▸ **DATA SUPPLIED**:
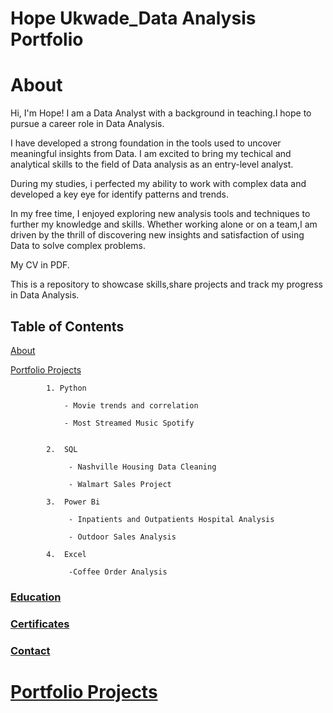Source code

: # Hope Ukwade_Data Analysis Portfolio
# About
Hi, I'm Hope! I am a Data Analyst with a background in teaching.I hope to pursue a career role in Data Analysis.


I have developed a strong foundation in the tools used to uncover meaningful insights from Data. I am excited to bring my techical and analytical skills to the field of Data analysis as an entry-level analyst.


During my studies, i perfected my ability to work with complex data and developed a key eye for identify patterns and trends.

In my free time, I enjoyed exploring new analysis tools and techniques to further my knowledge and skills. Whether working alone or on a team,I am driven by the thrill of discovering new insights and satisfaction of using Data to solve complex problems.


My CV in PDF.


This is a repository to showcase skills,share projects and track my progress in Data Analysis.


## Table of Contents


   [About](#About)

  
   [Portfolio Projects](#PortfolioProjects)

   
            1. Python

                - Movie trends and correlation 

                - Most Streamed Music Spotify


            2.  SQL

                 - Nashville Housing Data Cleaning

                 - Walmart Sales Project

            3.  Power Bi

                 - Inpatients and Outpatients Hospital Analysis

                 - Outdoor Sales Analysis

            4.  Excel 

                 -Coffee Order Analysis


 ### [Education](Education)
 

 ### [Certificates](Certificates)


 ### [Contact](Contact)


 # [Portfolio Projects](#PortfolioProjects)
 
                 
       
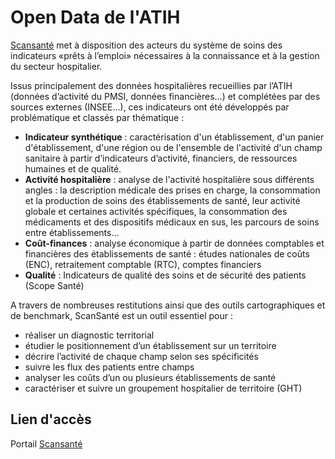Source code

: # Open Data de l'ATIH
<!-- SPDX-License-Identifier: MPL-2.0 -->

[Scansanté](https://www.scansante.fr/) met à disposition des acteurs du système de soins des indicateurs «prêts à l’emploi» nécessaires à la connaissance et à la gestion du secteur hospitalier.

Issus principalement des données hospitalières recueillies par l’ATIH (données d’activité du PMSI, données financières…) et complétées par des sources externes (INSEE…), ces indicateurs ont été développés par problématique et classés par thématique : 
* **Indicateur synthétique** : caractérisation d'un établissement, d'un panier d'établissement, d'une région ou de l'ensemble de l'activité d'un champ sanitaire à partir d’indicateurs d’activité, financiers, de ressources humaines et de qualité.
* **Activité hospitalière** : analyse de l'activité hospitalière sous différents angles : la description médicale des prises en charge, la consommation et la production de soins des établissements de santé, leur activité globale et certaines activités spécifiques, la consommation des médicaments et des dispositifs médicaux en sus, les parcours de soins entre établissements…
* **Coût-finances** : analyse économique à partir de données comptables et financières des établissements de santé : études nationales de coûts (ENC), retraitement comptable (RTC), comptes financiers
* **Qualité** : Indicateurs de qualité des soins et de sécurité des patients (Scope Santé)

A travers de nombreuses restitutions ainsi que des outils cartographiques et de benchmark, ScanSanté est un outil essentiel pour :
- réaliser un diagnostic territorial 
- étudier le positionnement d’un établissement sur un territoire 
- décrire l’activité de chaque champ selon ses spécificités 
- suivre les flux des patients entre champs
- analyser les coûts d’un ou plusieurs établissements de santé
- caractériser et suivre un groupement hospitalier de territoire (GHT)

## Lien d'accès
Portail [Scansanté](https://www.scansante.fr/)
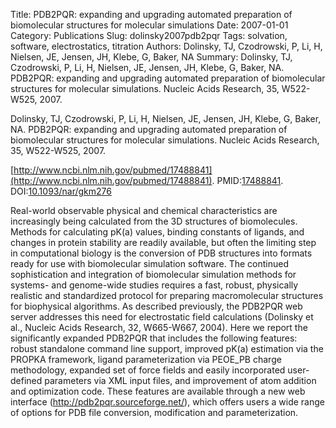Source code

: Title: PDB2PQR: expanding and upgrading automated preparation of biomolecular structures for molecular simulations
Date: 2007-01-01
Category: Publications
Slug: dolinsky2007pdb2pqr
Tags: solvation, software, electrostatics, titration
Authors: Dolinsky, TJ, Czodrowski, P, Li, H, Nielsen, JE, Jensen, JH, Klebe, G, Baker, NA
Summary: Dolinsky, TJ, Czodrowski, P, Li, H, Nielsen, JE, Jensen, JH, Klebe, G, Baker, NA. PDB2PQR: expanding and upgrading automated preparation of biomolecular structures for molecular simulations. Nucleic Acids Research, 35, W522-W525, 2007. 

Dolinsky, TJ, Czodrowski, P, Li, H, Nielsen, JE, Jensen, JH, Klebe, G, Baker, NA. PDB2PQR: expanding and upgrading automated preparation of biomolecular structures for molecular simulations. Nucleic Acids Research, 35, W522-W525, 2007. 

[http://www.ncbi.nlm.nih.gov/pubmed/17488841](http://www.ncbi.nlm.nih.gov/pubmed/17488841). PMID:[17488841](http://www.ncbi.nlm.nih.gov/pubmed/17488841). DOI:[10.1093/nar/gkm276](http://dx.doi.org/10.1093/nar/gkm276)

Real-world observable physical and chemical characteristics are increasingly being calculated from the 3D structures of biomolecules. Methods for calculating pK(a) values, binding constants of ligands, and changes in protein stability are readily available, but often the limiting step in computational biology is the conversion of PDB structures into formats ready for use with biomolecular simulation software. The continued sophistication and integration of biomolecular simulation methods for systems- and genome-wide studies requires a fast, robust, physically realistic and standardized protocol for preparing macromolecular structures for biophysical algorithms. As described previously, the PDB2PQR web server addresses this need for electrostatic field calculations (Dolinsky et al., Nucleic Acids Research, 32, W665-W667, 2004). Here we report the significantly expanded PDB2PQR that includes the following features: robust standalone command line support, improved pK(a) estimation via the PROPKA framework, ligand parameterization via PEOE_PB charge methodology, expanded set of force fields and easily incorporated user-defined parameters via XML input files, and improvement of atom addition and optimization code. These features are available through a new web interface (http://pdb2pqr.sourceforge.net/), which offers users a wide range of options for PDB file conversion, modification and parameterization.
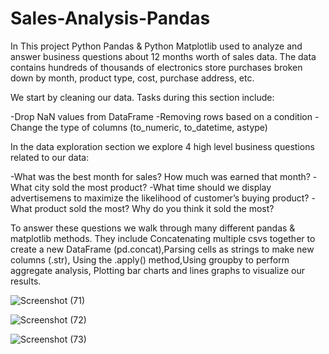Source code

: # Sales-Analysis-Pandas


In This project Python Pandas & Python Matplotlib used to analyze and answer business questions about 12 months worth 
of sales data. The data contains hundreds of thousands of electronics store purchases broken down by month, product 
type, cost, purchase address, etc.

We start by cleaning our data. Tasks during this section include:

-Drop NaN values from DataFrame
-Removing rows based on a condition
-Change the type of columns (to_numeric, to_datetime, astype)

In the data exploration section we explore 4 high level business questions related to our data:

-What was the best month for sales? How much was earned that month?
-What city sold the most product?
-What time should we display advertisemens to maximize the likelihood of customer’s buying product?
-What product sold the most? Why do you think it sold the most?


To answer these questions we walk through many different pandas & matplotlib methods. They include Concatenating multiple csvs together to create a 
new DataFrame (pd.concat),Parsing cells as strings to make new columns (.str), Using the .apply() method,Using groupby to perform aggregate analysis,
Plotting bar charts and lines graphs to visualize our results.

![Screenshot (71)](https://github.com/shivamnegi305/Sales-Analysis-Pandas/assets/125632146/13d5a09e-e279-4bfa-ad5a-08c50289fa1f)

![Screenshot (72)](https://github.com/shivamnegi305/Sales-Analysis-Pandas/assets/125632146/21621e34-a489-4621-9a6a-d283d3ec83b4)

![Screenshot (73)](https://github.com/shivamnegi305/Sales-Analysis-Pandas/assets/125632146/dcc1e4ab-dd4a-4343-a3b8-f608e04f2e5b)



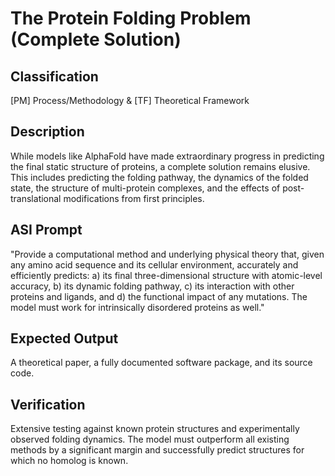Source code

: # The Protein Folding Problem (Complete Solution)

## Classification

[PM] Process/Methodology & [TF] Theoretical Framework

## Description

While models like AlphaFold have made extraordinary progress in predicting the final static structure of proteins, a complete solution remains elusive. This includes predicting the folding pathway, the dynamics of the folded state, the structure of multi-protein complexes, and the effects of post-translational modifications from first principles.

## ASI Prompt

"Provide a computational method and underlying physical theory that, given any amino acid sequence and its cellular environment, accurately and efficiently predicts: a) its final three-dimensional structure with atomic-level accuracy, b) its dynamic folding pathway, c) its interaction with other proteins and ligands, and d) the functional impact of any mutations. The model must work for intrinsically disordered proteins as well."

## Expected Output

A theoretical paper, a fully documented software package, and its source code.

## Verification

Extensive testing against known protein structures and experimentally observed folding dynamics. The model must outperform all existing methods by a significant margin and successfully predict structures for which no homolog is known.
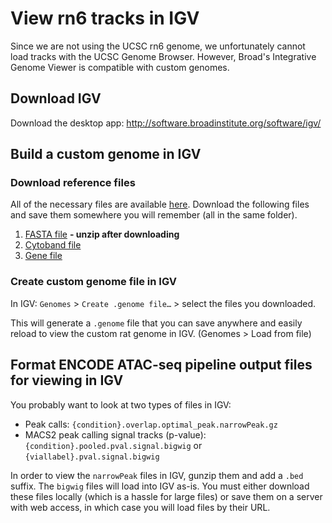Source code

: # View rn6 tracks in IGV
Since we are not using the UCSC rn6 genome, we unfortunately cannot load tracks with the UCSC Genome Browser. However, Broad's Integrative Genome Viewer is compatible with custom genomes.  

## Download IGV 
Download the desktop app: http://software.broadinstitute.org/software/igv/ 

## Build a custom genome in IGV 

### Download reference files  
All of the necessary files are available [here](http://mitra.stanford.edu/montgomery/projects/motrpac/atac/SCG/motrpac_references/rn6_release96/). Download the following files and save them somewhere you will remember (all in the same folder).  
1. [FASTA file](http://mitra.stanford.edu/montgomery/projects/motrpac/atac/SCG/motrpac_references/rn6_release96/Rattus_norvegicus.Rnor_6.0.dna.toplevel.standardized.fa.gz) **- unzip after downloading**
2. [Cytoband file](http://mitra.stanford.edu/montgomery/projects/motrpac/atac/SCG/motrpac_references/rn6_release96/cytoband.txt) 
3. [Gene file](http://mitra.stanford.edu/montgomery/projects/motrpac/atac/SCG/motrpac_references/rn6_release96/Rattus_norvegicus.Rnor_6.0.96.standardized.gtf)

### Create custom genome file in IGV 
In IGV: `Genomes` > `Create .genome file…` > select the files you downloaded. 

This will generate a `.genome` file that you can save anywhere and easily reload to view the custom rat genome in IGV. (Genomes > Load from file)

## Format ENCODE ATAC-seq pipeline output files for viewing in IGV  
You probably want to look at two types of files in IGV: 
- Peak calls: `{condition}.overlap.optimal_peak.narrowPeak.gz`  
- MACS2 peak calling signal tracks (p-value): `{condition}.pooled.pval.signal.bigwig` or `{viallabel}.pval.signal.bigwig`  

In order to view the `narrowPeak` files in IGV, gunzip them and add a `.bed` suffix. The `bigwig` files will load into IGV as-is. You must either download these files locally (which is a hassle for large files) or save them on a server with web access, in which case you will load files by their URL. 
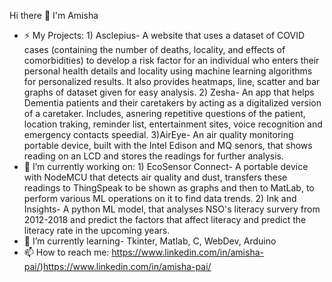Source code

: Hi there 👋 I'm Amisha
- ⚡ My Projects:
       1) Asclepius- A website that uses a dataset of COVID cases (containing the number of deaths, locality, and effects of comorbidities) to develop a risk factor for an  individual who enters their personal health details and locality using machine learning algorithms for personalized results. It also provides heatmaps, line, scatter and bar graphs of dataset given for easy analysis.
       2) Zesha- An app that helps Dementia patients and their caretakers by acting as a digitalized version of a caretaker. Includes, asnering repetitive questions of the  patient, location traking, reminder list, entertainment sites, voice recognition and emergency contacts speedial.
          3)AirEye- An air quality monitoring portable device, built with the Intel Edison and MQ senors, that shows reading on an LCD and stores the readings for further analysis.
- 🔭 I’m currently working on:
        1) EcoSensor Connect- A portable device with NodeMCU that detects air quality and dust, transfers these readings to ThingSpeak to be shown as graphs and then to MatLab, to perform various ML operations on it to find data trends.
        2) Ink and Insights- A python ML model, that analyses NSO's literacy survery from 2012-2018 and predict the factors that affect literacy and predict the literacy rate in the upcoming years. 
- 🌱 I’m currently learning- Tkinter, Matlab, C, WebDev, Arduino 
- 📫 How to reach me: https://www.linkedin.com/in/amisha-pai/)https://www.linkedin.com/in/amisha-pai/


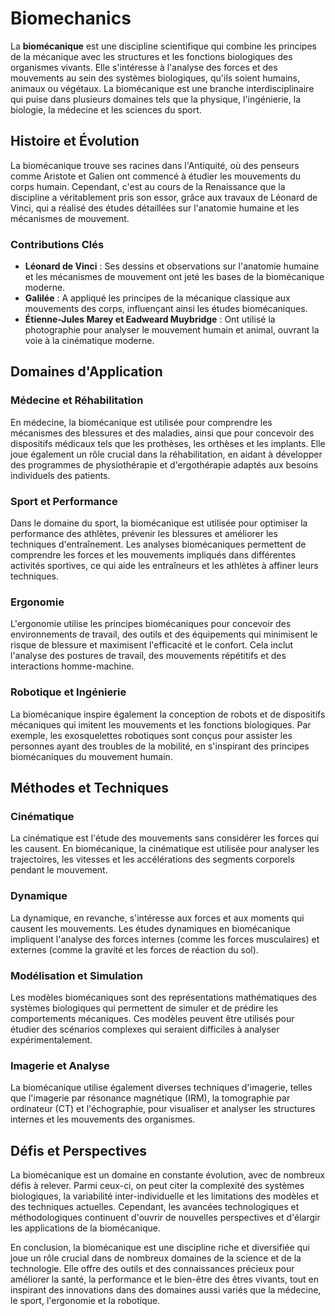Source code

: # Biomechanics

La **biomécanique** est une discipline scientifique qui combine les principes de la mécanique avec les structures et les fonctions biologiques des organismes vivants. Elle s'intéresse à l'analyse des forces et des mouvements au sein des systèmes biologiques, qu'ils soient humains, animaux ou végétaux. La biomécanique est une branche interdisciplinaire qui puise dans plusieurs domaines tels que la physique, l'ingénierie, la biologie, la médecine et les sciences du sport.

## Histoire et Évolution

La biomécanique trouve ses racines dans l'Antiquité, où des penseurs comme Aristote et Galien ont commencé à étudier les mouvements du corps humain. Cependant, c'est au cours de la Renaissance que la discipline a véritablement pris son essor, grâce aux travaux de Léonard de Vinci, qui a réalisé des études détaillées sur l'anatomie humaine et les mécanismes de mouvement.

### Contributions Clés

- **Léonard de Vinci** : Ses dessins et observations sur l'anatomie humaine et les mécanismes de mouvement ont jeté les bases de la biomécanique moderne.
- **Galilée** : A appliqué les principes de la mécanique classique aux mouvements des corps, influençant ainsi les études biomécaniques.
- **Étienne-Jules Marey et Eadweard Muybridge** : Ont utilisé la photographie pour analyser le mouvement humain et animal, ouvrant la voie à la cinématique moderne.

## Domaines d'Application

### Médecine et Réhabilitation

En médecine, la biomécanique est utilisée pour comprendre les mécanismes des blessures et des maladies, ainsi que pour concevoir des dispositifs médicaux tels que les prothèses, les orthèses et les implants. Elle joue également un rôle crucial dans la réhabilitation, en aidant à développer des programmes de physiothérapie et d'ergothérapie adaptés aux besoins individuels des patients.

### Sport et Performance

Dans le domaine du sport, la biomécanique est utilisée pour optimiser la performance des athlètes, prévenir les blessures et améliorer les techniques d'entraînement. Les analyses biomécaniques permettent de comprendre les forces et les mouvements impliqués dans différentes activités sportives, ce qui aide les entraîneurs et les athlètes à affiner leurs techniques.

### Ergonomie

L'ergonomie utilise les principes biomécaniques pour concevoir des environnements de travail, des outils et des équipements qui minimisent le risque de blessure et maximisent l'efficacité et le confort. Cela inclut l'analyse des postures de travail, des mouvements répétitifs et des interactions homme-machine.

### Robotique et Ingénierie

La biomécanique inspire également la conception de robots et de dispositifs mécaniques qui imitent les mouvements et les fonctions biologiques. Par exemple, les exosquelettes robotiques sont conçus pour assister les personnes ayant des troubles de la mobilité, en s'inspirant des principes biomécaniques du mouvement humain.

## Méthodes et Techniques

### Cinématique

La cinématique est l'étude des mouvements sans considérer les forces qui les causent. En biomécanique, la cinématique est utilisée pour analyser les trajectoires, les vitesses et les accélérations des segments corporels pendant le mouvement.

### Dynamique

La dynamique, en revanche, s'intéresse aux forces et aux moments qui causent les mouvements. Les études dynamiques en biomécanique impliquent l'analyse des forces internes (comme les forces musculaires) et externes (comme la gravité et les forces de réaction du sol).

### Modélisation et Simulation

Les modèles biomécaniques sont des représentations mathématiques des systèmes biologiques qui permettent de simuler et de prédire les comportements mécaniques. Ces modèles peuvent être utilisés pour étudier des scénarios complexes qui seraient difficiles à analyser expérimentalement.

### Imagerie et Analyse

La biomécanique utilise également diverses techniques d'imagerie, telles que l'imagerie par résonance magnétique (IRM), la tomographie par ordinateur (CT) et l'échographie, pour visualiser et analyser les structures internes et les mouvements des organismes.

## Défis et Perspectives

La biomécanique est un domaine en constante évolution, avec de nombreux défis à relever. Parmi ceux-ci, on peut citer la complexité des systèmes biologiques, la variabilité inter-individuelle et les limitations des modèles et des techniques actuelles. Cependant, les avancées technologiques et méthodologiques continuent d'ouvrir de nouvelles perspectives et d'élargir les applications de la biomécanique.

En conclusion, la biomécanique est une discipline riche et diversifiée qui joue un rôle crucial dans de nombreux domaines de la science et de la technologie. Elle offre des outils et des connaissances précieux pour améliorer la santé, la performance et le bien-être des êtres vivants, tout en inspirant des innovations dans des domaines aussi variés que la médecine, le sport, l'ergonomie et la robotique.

▸ **EXERCISE INSTRUCTIONS**:
In the listing above, find the line with "En médecine, la" and the line with "### Ergonomie". Output those two lines and every line between them, exactly as written.

▸ **ANSWER TO THIS PROBLEM**:
En médecine, la biomécanique est utilisée pour comprendre les mécanismes des blessures et des maladies, ainsi que pour concevoir des dispositifs médicaux tels que les prothèses, les orthèses et les implants. Elle joue également un rôle crucial dans la réhabilitation, en aidant à développer des programmes de physiothérapie et d'ergothérapie adaptés aux besoins individuels des patients.

### Sport et Performance

Dans le domaine du sport, la biomécanique est utilisée pour optimiser la performance des athlètes, prévenir les blessures et améliorer les techniques d'entraînement. Les analyses biomécaniques permettent de comprendre les forces et les mouvements impliqués dans différentes activités sportives, ce qui aide les entraîneurs et les athlètes à affiner leurs techniques.

### Ergonomie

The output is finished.